September 29, 1955
Written: September 29, 1955
Source: Education for Socialist Bulletin The Struggle to Reunify the Fourth International (1954-1963), Volume I: The First Parity Commission and Peng Shu-ste’s “Pabloism Reviewed” page 12. May 1977
Transcription\HTML Markup: David Walters
Dear Comrade Peng:
This is a preliminary reply to your letter of September 8. We share your desire to carry our international discussion into the ranks of the parties and groups influenced by Pablo. Your information about the trend towards orthodox Trotskyism in the ranks of Frank’s group in France and Livio’s group in Italy is very heartening. We haven’t had this information before and it bolsters our conviction that once the discussion gets under way in earnest, the Pabloites will be routed completely.
It is our opinion, however, that at this stage our task is to first consolidate the forces around the IC on clearly defined political positions. This has not been done yet. To be sure, many documents have been written by the French, by the Chinese comrades, and by us polemicizing against Pabloite revisionism. These documents have in the main correctly defended Trotskyism as against the liquidation-ists. They have served to delineate the respective tenden-cies and to begin the rearmament of the Trotskyist tendency. But this rearmament has not yet been completed and will not be completed until the discussion we are now engaged in has been further developed among the parties and groups adhering to the IC.
We have made a good beginning here along this line at the plenary meeting of our National Committee. We had a full discussion of the three documents now in circulation and especially on the Chinese resolution. These documents have been approved by the overwhelming majority of the National Committee and we are now submitting them in the name of the Plenum for discussion in our ranks and among the supporters of the IC. We have already supplied the Ceylonese first drafts of the documents and will continue to keep them supplied with all discussion mate-rial.
In the meantime, we will continue the work on the sections of the international document yet to be written.
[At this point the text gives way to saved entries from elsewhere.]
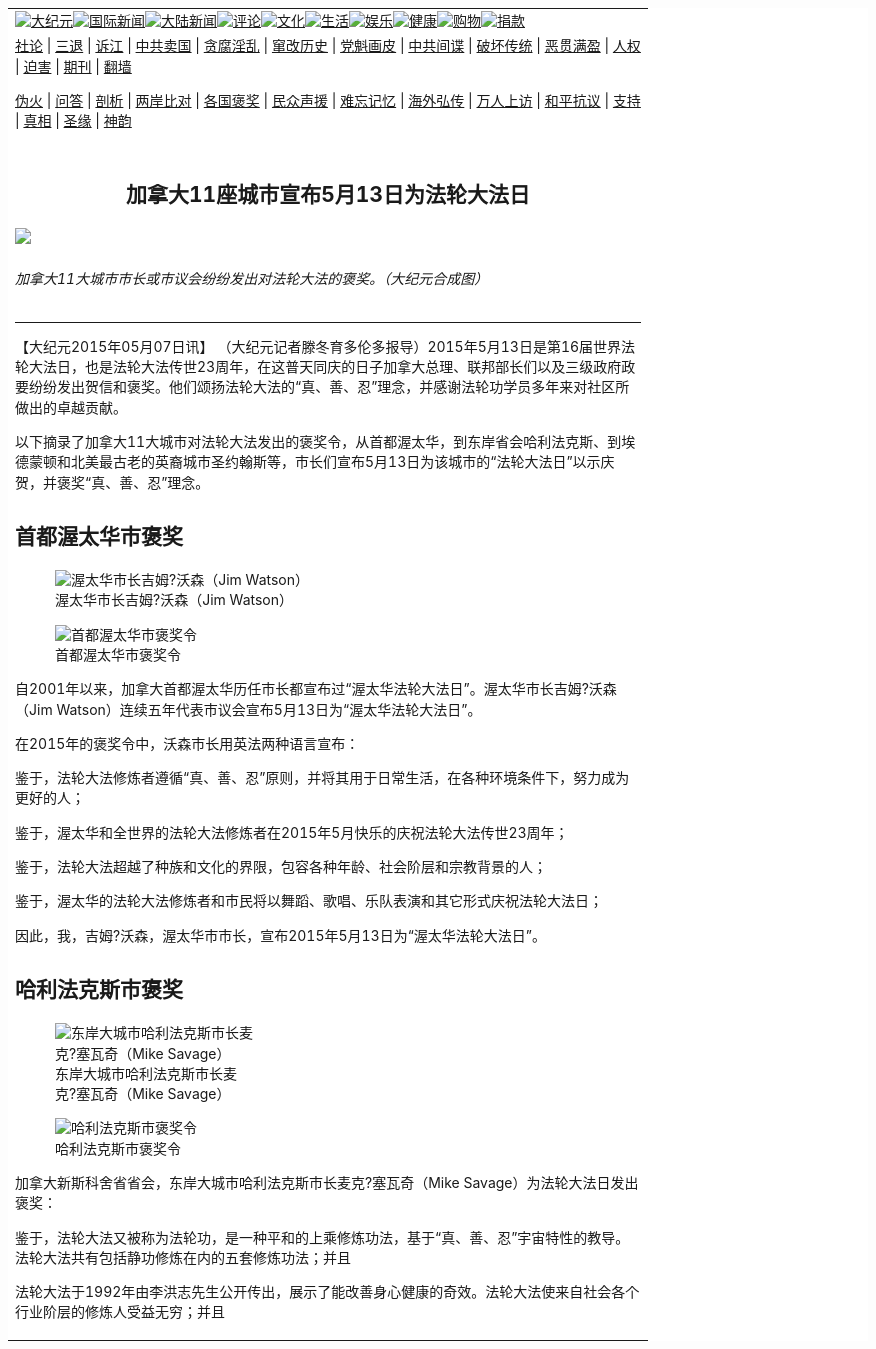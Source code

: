 <a name="1" id="1" target="_blank"></a><span id="1"></span>
<table align=center border="0"><tr><td colspan="2" VALIGN=TOP><a href="/gb/nsc413.md#1"><img src="https://raw.githubusercontent.com/onzhi266/www/master/t/djy/1.jpg" title="大纪元"></a><a href="/gb/n24hr.md#1"><img src="https://raw.githubusercontent.com/onzhi266/www/master/t/djy/3.jpg" title="国际新闻"></a><a href="/gb/nsc413.md#1"><img src="https://raw.githubusercontent.com/onzhi266/www/master/t/djy/4.jpg" title="大陆新闻"></a><a href="/gb/news392.md#1"><img src="https://raw.githubusercontent.com/onzhi266/www/master/t/djy/5.jpg" title="评论"></a><a href="/gb/news2007.md#1"><img src="https://raw.githubusercontent.com/onzhi266/www/master/t/djy/6.jpg" title="文化"></a><a href="/gb/news2008.md#1"><img src="https://raw.githubusercontent.com/onzhi266/www/master/t/djy/7.jpg" title="生活"></a><a href="/gb/ncyule.md#1"><img src="https://raw.githubusercontent.com/onzhi266/www/master/t/djy/8.jpg" title="娱乐"></a><a href="/gb/nsc1002.md#1"><img src="https://raw.githubusercontent.com/onzhi266/www/master/t/djy/9.jpg" title="健康"><a href="https://www.youlucky.com"><img src="https://raw.githubusercontent.com/onzhi266/www/master/t/djy/10.jpg" title="购物"></a><a href="https://donate.epochtimes.com/?utm_medium=epochtimes&utm_source=referral&utm_campaign=donate_button_djyarticleheader"><img src="https://raw.githubusercontent.com/onzhi266/www/master/t/djy/12.jpg" title="捐款"></a></td></tr>
<tr><td colspan="2" VALIGN=TOP><a target="_blank" href="/gb/9p.md#1">社论</a> | <a target="_blank" href="/gb/nf5657.md#1">三退</a> | <a target="_blank" href="/gb/nf6124.md#1">诉江</a> | <a target="_blank" href="/gb/nf1176117.md#1">中共卖国</a> | <a target="_blank" href="/gb/nf5773.md#1">贪腐淫乱</a> | <a target="_blank" href="/gb/nf1176115.md#1">窜改历史</a> | <a target="_blank" href="/gb/nf1176107.md#1">党魁画皮</a> | <a target="_blank" href="/gb/nf1320400.md#1">中共间谍</a> | <a target="_blank" href="/gb/nf1176114.md#1">破坏传统</a> | <a target="_blank" href="https://github.com/onzhi266/ntdtv/blob/master/gb/prog447_1.md#1">恶贯满盈</a> | <a target="_blank" href="/gb/ncid278.md#1">人权</a> | <a target="_blank" href="/gb/nf1176111.md#1">迫害</a> | <a target="_blank" href="https://gitlab.com/szzdlab/mh-qikan/blob/master/README.md#1">期刊</a> | <a target="_blank" href="https://github.com/bannedbook/fanqiang/wiki">翻墙</a></p><p><a target="_blank" href="/gb/nf5562.md#1">伪火</a> | <a target="_blank" href="/gb/nf4378.md#1">问答</a> | <a target="_blank" href="/gb/nf5792.md#1">剖析</a> | <a target="_blank" href="/gb/nf5735.md#1">两岸比对</a> | <a target="_blank" href="/gb/nf6119.md#1">各国褒奖</a> | <a target="_blank" href="/gb/nf6120.md#1">民众声援</a> | <a target="_blank" href="/gb/nf1188594.md#1">难忘记忆</a> | <a target="_blank" href="/gb/nf3180.md#1">海外弘传</a> | <a target="_blank" href="/gb/nf5410.md#1">万人上访</a> | <a target="_blank" href="https://github.com/onzhi266/ntdtv/blob/master/gb/prog1530_1.md#1">和平抗议</a> | <a target="_blank" href="/gb/nf4386.md#1">支持</a> | <a target="_blank" href="/gb/nf4389.md#1">真相</a> | <a target="_blank" href="/gb/nf5790.md#1">圣缘</a> | <a target="_blank" href="/gb/nf4786.md#1">神韵</a></td></tr>
<tr><td VALIGN=TOP width="626"><h2 align=center>加拿大11座城市宣布5月13日为法轮大法日</h2>
<img width="600" src="https://i.epochtimes.com/assets/uploads/2015/05/1505071148351117-600x400.jpg" />
<h6>加拿大11大城市市长或市议会纷纷发出对法轮大法的褒奖。（大纪元合成图）
</h6>
<hr>
<p>【大纪元2015年05月07日讯】 （大纪元记者滕冬育多伦多报导）2015年5月13日是第16届世界<ahref="/gb/tag/%E6%B3%95%E8%BD%AE%E5%A4%A7%E6%B3%95.md#1">法轮大法</a>日，也是法轮大法传世23周年，在这普天同庆的日子加拿大总理、联邦部长们以及三级政府政要纷纷发出贺信和褒奖。他们颂扬法轮大法的“真、善、忍”理念，并感谢<ahref="/gb/tag/%E6%B3%95%E8%BD%AE%E5%8A%9F.md#1">法轮功</a>学员多年来对社区所做出的卓越贡献。</p>
<p>以下摘录了加拿大11大城市对<ahref="/gb/tag/%E6%B3%95%E8%BD%AE%E5%A4%A7%E6%B3%95.md#1">法轮大法</a>发出的褒奖令，从首都渥太华，到东岸省会哈利法克斯、到埃德蒙顿和北美最古老的英裔城市圣约翰斯等，市长们宣布5月13日为该城市的“法轮大法日”以示庆贺，并褒奖“真、善、忍”理念。</p>
<p><h2>首都渥太华市褒奖 </h2>
<figure id="attachment_5860492" style="width: 428px" class="wp-caption aligncenter"><img src="https://i.epochtimes.com/assets/uploads/2015/05/1505070101191117.jpg" alt="渥太华市长吉姆?沃森（Jim Watson）" title="渥太华市长吉姆?沃森（Jim Watson）" width="428" b="599"
	class="size-large wp-image-5860492" /></a><figcaption class="wp-caption-text">渥太华市长吉姆?沃森（Jim Watson）</figcaption></figure>
<figure id="attachment_5860497" style="width: 457px" class="wp-caption aligncenter"><img src="https://i.epochtimes.com/assets/uploads/2015/05/1505070101481117.jpg" alt="首都渥太华市褒奖令" title="首都渥太华市褒奖令" width="457" b="599"
	class="size-large wp-image-5860497" /></a><figcaption class="wp-caption-text">首都渥太华市褒奖令</figcaption></figure>
<p>自2001年以来，加拿大首都渥太华历任市长都宣布过“渥太华法轮大法日”。渥太华市长吉姆?沃森（Jim Watson）连续五年代表市议会宣布5月13日为“渥太华法轮大法日”。</p>
<p>在2015年的褒奖令中，沃森市长用英法两种语言宣布：</p>
<p>鉴于，法轮大法修炼者遵循“真、善、忍”原则，并将其用于日常生活，在各种环境条件下，努力成为更好的人；</p>
<p>鉴于，渥太华和全世界的法轮大法修炼者在2015年5月快乐的庆祝法轮大法传世23周年；</p>
<p>鉴于，法轮大法超越了种族和文化的界限，包容各种年龄、社会阶层和宗教背景的人；</p>
<p>鉴于，渥太华的法轮大法修炼者和市民将以舞蹈、歌唱、乐队表演和其它形式庆祝法轮大法日；</p>
<p>因此，我，吉姆?沃森，渥太华市市长，宣布2015年5月13日为“渥太华法轮大法日”。</p>
<p><h2>哈利法克斯市褒奖 </h2>
<figure id="attachment_5860508" style="width: 200px" class="wp-caption aligncenter"><img src="https://i.epochtimes.com/assets/uploads/2015/05/1505070108381117.jpg" alt="东岸大城市哈利法克斯市长麦克?塞瓦奇（Mike Savage）" title="东岸大城市哈利法克斯市长麦克?塞瓦奇（Mike Savage）" width="200" b="200"
	class="size-large wp-image-5860508" /></a><figcaption class="wp-caption-text">东岸大城市哈利法克斯市长麦克?塞瓦奇（Mike Savage）</figcaption></figure>
<figure id="attachment_5860511" style="width: 463px" class="wp-caption aligncenter"><img src="https://i.epochtimes.com/assets/uploads/2015/05/1505070109331117.jpg" alt="哈利法克斯市褒奖令" title="哈利法克斯市褒奖令" width="463" b="599"
	class="size-large wp-image-5860511" /></a><figcaption class="wp-caption-text">哈利法克斯市褒奖令</figcaption></figure>
<p>加拿大新斯科舍省省会，东岸大城市哈利法克斯市长麦克?塞瓦奇（Mike Savage）为法轮大法日发出褒奖：</p>
<p>鉴于，法轮大法又被称为<ahref="/gb/tag/%E6%B3%95%E8%BD%AE%E5%8A%9F.md#1">法轮功</a>，是一种平和的上乘修炼功法，基于“真、善、忍”宇宙特性的教导。法轮大法共有包括静功修炼在内的五套修炼功法；并且</p>
<p>法轮大法于1992年由<ahref="/gb/tag/%E6%9D%8E%E6%B4%AA%E5%BF%97%E5%85%88%E7%94%9F.md#1">李洪志先生</a>公开传出，展示了能改善身心健康的奇效。法轮大法使来自社会各个行业阶层的修炼人受益无穷；并且</p>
The discussion we are now engaged in is therefore only at the beginning stage. It should run its full course among the Trotskyists, in the leadership as well as in the ranks, until common political positions have been reached.
The one meeting of the parity committee clearly revealed the futility of engaging in a political discussion with the Pabloites at this stage. At that meeting, they submitted all their documents dating back to the Third Congress and offered their bankrupt line as the basis for discussion. although their line has already been repudiated in the internal struggle and split.
The Pabloites will get involved in this discussion whether they like it or not. All we need do is to see that the documents are translated into the necessary languages and circulated among those who are genuinely interested in programmatic clarity.
But we do not see that a parity committee can play any useful role in this process. It can do harm. It would give Pablo an opening to substitute organizational maneuvers in a new attempt to confuse the ideological issues.
We expect to return to a more extensive discussion of the parity committee question in our further correspondence with you.
Comradely yours,
Smith [Dobbs]
P’s. We would appreciate any further information you can give us about internal developments among the various parties and groups on the continent.